→ **Aim of the task**
Output each record exactly. Leave none out.
*****
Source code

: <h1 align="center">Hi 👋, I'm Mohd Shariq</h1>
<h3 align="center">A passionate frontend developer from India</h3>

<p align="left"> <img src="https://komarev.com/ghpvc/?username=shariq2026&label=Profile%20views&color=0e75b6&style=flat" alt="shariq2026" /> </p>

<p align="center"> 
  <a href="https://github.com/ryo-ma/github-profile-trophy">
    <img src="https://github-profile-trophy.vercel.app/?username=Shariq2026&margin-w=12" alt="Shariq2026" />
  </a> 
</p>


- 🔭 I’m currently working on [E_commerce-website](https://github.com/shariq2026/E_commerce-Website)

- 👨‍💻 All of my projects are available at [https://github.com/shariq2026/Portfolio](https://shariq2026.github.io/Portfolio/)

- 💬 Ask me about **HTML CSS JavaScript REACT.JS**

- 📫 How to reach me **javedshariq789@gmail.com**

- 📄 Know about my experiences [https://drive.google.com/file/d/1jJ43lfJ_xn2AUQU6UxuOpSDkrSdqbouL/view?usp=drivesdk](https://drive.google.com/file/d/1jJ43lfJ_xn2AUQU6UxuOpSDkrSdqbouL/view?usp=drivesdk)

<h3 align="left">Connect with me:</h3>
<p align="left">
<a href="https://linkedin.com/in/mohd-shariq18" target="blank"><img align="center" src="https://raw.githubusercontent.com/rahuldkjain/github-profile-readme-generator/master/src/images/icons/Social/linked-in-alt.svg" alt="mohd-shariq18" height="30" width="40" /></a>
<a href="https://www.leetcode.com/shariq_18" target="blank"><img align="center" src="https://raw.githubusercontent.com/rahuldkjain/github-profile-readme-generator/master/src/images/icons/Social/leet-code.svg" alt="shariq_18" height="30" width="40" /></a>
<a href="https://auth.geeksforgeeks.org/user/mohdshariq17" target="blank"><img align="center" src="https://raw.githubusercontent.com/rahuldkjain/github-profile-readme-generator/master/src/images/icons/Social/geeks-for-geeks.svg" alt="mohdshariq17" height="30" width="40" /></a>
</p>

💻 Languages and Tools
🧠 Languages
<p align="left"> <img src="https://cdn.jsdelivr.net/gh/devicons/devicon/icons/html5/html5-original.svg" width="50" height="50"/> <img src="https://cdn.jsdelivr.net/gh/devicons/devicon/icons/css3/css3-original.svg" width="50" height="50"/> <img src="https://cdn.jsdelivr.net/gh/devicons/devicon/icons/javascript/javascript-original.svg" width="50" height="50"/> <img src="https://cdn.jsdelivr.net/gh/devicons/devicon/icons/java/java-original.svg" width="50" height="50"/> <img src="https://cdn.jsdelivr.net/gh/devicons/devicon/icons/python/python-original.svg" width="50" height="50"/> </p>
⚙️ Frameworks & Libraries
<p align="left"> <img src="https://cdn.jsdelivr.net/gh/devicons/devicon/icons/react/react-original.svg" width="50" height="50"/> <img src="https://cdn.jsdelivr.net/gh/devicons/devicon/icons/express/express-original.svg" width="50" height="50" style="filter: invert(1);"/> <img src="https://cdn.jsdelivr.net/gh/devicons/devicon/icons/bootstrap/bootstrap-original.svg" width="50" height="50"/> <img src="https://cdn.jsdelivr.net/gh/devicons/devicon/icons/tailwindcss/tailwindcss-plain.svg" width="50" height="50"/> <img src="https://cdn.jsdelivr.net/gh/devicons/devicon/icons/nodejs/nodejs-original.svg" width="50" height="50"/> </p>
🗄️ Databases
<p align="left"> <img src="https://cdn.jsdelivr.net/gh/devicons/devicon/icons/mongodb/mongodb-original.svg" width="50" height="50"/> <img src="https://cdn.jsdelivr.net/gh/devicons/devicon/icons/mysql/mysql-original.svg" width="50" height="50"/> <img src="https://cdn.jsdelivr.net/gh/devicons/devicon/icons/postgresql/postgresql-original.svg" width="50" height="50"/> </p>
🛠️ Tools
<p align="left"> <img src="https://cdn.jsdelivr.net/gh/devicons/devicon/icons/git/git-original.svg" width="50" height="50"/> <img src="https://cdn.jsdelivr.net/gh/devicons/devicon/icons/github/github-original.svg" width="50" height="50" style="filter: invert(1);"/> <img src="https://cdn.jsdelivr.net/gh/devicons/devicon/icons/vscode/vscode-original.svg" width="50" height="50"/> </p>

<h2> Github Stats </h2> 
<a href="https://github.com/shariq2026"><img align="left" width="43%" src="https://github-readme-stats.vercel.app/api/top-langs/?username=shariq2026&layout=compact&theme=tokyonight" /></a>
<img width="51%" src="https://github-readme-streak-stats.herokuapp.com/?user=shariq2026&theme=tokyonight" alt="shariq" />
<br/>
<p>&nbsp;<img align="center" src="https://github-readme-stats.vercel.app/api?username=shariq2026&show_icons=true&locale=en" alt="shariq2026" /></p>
*****
→ **Written solution**
Source code

: <h1 align="center">Hi 👋, I'm Mohd Shariq</h1>
<h3 align="center">A passionate frontend developer from India</h3>

<p align="left"> <img src="https://komarev.com/ghpvc/?username=shariq2026&label=Profile%20views&color=0e75b6&style=flat" alt="shariq2026" /> </p>

<p align="center"> 
  <a href="https://github.com/ryo-ma/github-profile-trophy">
    <img src="https://github-profile-trophy.vercel.app/?username=Shariq2026&margin-w=12" alt="Shariq2026" />
  </a> 
</p>


- 🔭 I’m currently working on [E_commerce-website](https://github.com/shariq2026/E_commerce-Website)

- 👨‍💻 All of my projects are available at [https://github.com/shariq2026/Portfolio](https://shariq2026.github.io/Portfolio/)

- 💬 Ask me about **HTML CSS JavaScript REACT.JS**

- 📫 How to reach me **javedshariq789@gmail.com**

- 📄 Know about my experiences [https://drive.google.com/file/d/1jJ43lfJ_xn2AUQU6UxuOpSDkrSdqbouL/view?usp=drivesdk](https://drive.google.com/file/d/1jJ43lfJ_xn2AUQU6UxuOpSDkrSdqbouL/view?usp=drivesdk)

<h3 align="left">Connect with me:</h3>
<p align="left">
<a href="https://linkedin.com/in/mohd-shariq18" target="blank"><img align="center" src="https://raw.githubusercontent.com/rahuldkjain/github-profile-readme-generator/master/src/images/icons/Social/linked-in-alt.svg" alt="mohd-shariq18" height="30" width="40" /></a>
<a href="https://www.leetcode.com/shariq_18" target="blank"><img align="center" src="https://raw.githubusercontent.com/rahuldkjain/github-profile-readme-generator/master/src/images/icons/Social/leet-code.svg" alt="shariq_18" height="30" width="40" /></a>
<a href="https://auth.geeksforgeeks.org/user/mohdshariq17" target="blank"><img align="center" src="https://raw.githubusercontent.com/rahuldkjain/github-profile-readme-generator/master/src/images/icons/Social/geeks-for-geeks.svg" alt="mohdshariq17" height="30" width="40" /></a>
</p>

💻 Languages and Tools
🧠 Languages
<p align="left"> <img src="https://cdn.jsdelivr.net/gh/devicons/devicon/icons/html5/html5-original.svg" width="50" height="50"/> <img src="https://cdn.jsdelivr.net/gh/devicons/devicon/icons/css3/css3-original.svg" width="50" height="50"/> <img src="https://cdn.jsdelivr.net/gh/devicons/devicon/icons/javascript/javascript-original.svg" width="50" height="50"/> <img src="https://cdn.jsdelivr.net/gh/devicons/devicon/icons/java/java-original.svg" width="50" height="50"/> <img src="https://cdn.jsdelivr.net/gh/devicons/devicon/icons/python/python-original.svg" width="50" height="50"/> </p>
⚙️ Frameworks & Libraries
<p align="left"> <img src="https://cdn.jsdelivr.net/gh/devicons/devicon/icons/react/react-original.svg" width="50" height="50"/> <img src="https://cdn.jsdelivr.net/gh/devicons/devicon/icons/express/express-original.svg" width="50" height="50" style="filter: invert(1);"/> <img src="https://cdn.jsdelivr.net/gh/devicons/devicon/icons/bootstrap/bootstrap-original.svg" width="50" height="50"/> <img src="https://cdn.jsdelivr.net/gh/devicons/devicon/icons/tailwindcss/tailwindcss-plain.svg" width="50" height="50"/> <img src="https://cdn.jsdelivr.net/gh/devicons/devicon/icons/nodejs/nodejs-original.svg" width="50" height="50"/> </p>
🗄️ Databases
<p align="left"> <img src="https://cdn.jsdelivr.net/gh/devicons/devicon/icons/mongodb/mongodb-original.svg" width="50" height="50"/> <img src="https://cdn.jsdelivr.net/gh/devicons/devicon/icons/mysql/mysql-original.svg" width="50" height="50"/> <img src="https://cdn.jsdelivr.net/gh/devicons/devicon/icons/postgresql/postgresql-original.svg" width="50" height="50"/> </p>
🛠️ Tools
<p align="left"> <img src="https://cdn.jsdelivr.net/gh/devicons/devicon/icons/git/git-original.svg" width="50" height="50"/> <img src="https://cdn.jsdelivr.net/gh/devicons/devicon/icons/github/github-original.svg" width="50" height="50" style="filter: invert(1);"/> <img src="https://cdn.jsdelivr.net/gh/devicons/devicon/icons/vscode/vscode-original.svg" width="50" height="50"/> </p>

<h2> Github Stats </h2> 
<a href="https://github.com/shariq2026"><img align="left" width="43%" src="https://github-readme-stats.vercel.app/api/top-langs/?username=shariq2026&layout=compact&theme=tokyonight" /></a>
<img width="51%" src="https://github-readme-streak-stats.herokuapp.com/?user=shariq2026&theme=tokyonight" alt="shariq" />
<br/>
<p>&nbsp;<img align="center" src="https://github-readme-stats.vercel.app/api?username=shariq2026&show_icons=true&locale=en" alt="shariq2026" /></p>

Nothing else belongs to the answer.